__DATA FOR ANALYSIS__
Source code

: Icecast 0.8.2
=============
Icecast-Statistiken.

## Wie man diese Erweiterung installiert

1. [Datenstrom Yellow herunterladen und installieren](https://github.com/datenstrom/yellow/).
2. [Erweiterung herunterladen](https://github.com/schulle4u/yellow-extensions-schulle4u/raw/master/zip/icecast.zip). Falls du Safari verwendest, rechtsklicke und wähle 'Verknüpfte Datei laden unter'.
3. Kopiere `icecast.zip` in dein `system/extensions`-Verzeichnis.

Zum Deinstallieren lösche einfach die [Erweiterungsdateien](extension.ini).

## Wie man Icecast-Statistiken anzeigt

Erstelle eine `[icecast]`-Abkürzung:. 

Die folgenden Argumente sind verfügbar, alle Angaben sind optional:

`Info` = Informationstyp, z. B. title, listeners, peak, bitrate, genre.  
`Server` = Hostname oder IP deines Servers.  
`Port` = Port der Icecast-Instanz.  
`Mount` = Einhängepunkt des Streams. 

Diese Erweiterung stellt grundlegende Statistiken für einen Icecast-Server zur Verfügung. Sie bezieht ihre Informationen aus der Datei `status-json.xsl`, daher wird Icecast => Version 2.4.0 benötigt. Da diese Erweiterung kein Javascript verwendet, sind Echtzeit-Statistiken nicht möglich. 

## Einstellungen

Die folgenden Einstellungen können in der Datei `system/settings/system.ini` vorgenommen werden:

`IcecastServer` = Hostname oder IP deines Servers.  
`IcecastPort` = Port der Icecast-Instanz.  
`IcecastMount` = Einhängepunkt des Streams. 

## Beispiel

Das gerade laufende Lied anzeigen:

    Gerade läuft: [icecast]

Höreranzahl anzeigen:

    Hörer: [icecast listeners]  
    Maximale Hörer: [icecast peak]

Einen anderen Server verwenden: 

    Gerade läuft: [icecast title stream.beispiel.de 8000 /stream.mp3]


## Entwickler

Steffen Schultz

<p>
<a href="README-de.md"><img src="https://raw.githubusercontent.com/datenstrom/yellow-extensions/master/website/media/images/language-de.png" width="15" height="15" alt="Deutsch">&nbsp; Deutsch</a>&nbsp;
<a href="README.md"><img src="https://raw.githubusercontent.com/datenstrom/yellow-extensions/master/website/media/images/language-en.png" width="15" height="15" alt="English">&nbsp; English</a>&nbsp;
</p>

__WHAT IS BEING ASKED__
Give back the lines of the listing from the one with "Steffen Schultz" through the end, both included, exactly as written and with nothing added.

__SOLUTION__
Steffen Schultz

<p>
<a href="README-de.md"><img src="https://raw.githubusercontent.com/datenstrom/yellow-extensions/master/website/media/images/language-de.png" width="15" height="15" alt="Deutsch">&nbsp; Deutsch</a>&nbsp;
<a href="README.md"><img src="https://raw.githubusercontent.com/datenstrom/yellow-extensions/master/website/media/images/language-en.png" width="15" height="15" alt="English">&nbsp; English</a>&nbsp;
</p>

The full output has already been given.